_Description of the task:_ Your answer should be the records, copied exactly, with the pictures removed.

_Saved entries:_
-.-.-

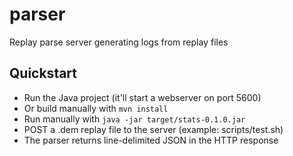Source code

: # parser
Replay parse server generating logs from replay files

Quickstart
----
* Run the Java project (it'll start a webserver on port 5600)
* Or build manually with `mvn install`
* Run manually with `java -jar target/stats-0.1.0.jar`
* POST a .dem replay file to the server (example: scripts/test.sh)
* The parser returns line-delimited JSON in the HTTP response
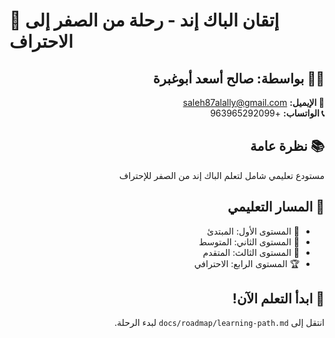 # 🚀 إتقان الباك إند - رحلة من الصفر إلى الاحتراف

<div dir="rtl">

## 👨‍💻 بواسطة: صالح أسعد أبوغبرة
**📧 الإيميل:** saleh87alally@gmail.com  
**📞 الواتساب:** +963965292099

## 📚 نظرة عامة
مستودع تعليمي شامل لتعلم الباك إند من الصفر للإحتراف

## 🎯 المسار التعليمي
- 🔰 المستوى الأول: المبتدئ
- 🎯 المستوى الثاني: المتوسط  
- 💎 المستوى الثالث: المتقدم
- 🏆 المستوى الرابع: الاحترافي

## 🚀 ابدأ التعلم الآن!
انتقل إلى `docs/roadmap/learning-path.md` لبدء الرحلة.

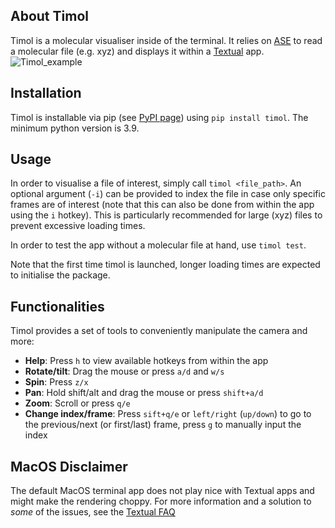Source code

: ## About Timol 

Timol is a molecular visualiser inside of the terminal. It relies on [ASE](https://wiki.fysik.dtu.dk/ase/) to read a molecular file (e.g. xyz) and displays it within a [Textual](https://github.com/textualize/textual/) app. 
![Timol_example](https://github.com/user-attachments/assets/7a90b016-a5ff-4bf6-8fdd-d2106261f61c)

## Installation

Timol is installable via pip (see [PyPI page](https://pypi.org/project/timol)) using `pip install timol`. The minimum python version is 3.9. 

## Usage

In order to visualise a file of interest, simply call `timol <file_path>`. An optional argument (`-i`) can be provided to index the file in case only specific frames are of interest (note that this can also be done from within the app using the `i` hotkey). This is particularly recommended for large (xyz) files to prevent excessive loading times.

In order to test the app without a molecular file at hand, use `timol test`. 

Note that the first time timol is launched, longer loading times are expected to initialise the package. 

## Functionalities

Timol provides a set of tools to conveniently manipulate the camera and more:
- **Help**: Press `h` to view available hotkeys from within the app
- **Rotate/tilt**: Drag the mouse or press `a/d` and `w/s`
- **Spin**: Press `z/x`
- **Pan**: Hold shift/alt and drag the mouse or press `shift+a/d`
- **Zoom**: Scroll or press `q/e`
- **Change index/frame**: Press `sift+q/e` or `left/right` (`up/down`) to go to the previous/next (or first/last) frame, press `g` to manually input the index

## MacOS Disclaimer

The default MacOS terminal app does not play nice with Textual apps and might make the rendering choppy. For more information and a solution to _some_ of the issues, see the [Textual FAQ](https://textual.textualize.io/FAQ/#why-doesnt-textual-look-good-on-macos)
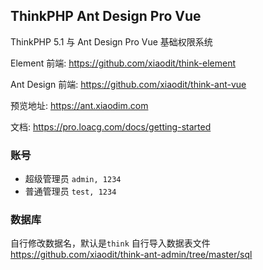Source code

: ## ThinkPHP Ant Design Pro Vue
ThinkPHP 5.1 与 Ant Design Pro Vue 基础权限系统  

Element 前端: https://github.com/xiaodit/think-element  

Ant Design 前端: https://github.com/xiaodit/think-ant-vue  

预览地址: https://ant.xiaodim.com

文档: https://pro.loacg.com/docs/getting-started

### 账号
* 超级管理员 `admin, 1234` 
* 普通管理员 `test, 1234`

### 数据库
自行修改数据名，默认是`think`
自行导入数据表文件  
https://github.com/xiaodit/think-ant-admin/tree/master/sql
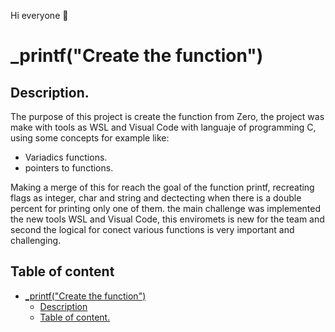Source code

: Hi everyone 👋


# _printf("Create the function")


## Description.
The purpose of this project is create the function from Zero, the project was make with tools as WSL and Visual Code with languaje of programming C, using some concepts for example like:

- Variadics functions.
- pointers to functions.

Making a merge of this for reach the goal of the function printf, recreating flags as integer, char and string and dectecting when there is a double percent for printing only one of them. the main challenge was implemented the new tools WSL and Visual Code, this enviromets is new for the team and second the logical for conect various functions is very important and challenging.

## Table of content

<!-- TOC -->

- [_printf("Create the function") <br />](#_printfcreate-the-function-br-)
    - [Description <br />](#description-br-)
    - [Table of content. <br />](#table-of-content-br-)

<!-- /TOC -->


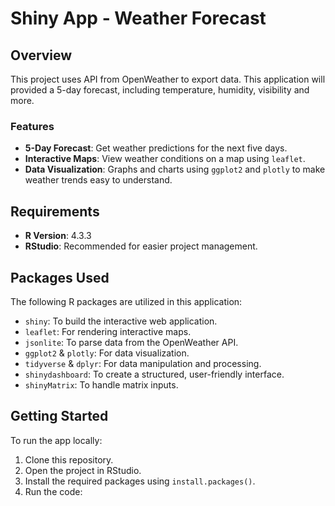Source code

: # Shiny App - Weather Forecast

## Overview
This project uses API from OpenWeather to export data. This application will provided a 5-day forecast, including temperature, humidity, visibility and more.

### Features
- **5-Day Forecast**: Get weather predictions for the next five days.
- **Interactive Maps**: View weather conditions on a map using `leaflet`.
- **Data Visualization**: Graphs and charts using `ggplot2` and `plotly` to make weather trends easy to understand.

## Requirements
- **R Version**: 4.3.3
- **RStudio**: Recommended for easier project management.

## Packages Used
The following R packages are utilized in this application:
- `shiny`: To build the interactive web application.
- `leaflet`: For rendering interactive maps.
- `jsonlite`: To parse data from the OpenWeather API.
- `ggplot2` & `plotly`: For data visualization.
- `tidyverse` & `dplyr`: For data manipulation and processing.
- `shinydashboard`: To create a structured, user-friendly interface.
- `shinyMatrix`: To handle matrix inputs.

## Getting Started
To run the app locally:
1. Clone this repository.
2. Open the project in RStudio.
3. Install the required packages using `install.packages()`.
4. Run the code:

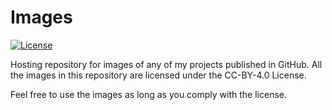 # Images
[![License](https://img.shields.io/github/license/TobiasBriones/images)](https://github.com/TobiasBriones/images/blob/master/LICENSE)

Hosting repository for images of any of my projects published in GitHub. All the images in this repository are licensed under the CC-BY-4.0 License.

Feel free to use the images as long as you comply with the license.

-.-.-

_Response below:_
Source code

: # parser
Replay parse server generating logs from replay files

Quickstart
----
* Run the Java project (it'll start a webserver on port 5600)
* Or build manually with `mvn install`
* Run manually with `java -jar target/stats-0.1.0.jar`
* POST a .dem replay file to the server (example: scripts/test.sh)
* The parser returns line-delimited JSON in the HTTP response
 # 🚀 إتقان الباك إند - رحلة من الصفر إلى الاحتراف

<div dir="rtl">

## 👨‍💻 بواسطة: صالح أسعد أبوغبرة
**📧 الإيميل:** saleh87alally@gmail.com  
**📞 الواتساب:** +963965292099

## 📚 نظرة عامة
مستودع تعليمي شامل لتعلم الباك إند من الصفر للإحتراف

## 🎯 المسار التعليمي
- 🔰 المستوى الأول: المبتدئ
- 🎯 المستوى الثاني: المتوسط  
- 💎 المستوى الثالث: المتقدم
- 🏆 المستوى الرابع: الاحترافي

## 🚀 ابدأ التعلم الآن!
انتقل إلى `docs/roadmap/learning-path.md` لبدء الرحلة.

Source code

: ## About Timol 

Timol is a molecular visualiser inside of the terminal. It relies on [ASE](https://wiki.fysik.dtu.dk/ase/) to read a molecular file (e.g. xyz) and displays it within a [Textual](https://github.com/textualize/textual/) app. 
![Timol_example](https://github.com/user-attachments/assets/7a90b016-a5ff-4bf6-8fdd-d2106261f61c)

## Installation

Timol is installable via pip (see [PyPI page](https://pypi.org/project/timol)) using `pip install timol`. The minimum python version is 3.9. 

## Usage

In order to visualise a file of interest, simply call `timol <file_path>`. An optional argument (`-i`) can be provided to index the file in case only specific frames are of interest (note that this can also be done from within the app using the `i` hotkey). This is particularly recommended for large (xyz) files to prevent excessive loading times.

In order to test the app without a molecular file at hand, use `timol test`. 

Note that the first time timol is launched, longer loading times are expected to initialise the package. 

## Functionalities

Timol provides a set of tools to conveniently manipulate the camera and more:
- **Help**: Press `h` to view available hotkeys from within the app
- **Rotate/tilt**: Drag the mouse or press `a/d` and `w/s`
- **Spin**: Press `z/x`
- **Pan**: Hold shift/alt and drag the mouse or press `shift+a/d`
- **Zoom**: Scroll or press `q/e`
- **Change index/frame**: Press `sift+q/e` or `left/right` (`up/down`) to go to the previous/next (or first/last) frame, press `g` to manually input the index

## MacOS Disclaimer

The default MacOS terminal app does not play nice with Textual apps and might make the rendering choppy. For more information and a solution to _some_ of the issues, see the [Textual FAQ](https://textual.textualize.io/FAQ/#why-doesnt-textual-look-good-on-macos)
Source code

: ## ThinkPHP Ant Design Pro Vue
ThinkPHP 5.1 与 Ant Design Pro Vue 基础权限系统  

Element 前端: https://github.com/xiaodit/think-element  

Ant Design 前端: https://github.com/xiaodit/think-ant-vue  

预览地址: https://ant.xiaodim.com

文档: https://pro.loacg.com/docs/getting-started

### 账号
* 超级管理员 `admin, 1234` 
* 普通管理员 `test, 1234`

### 数据库
自行修改数据名，默认是`think`
自行导入数据表文件  
https://github.com/xiaodit/think-ant-admin/tree/master/sql
Source code

: Hi everyone 👋


# _printf("Create the function")


## Description.
The purpose of this project is create the function from Zero, the project was make with tools as WSL and Visual Code with languaje of programming C, using some concepts for example like:

- Variadics functions.
- pointers to functions.

Making a merge of this for reach the goal of the function printf, recreating flags as integer, char and string and dectecting when there is a double percent for printing only one of them. the main challenge was implemented the new tools WSL and Visual Code, this enviromets is new for the team and second the logical for conect various functions is very important and challenging.

## Table of content

<!-- TOC -->

- [_printf("Create the function") <br />](#_printfcreate-the-function-br-)
    - [Description <br />](#description-br-)
    - [Table of content. <br />](#table-of-content-br-)

<!-- /TOC -->


Source code

: # Shiny App - Weather Forecast

## Overview
This project uses API from OpenWeather to export data. This application will provided a 5-day forecast, including temperature, humidity, visibility and more.

### Features
- **5-Day Forecast**: Get weather predictions for the next five days.
- **Interactive Maps**: View weather conditions on a map using `leaflet`.
- **Data Visualization**: Graphs and charts using `ggplot2` and `plotly` to make weather trends easy to understand.

## Requirements
- **R Version**: 4.3.3
- **RStudio**: Recommended for easier project management.

## Packages Used
The following R packages are utilized in this application:
- `shiny`: To build the interactive web application.
- `leaflet`: For rendering interactive maps.
- `jsonlite`: To parse data from the OpenWeather API.
- `ggplot2` & `plotly`: For data visualization.
- `tidyverse` & `dplyr`: For data manipulation and processing.
- `shinydashboard`: To create a structured, user-friendly interface.
- `shinyMatrix`: To handle matrix inputs.

## Getting Started
To run the app locally:
1. Clone this repository.
2. Open the project in RStudio.
3. Install the required packages using `install.packages()`.
4. Run the code:

 # Images
[![License](https://img.shields.io/github/license/TobiasBriones/images)](https://github.com/TobiasBriones/images/blob/master/LICENSE)

Hosting repository for images of any of my projects published in GitHub. All the images in this repository are licensed under the CC-BY-4.0 License.

Feel free to use the images as long as you comply with the license.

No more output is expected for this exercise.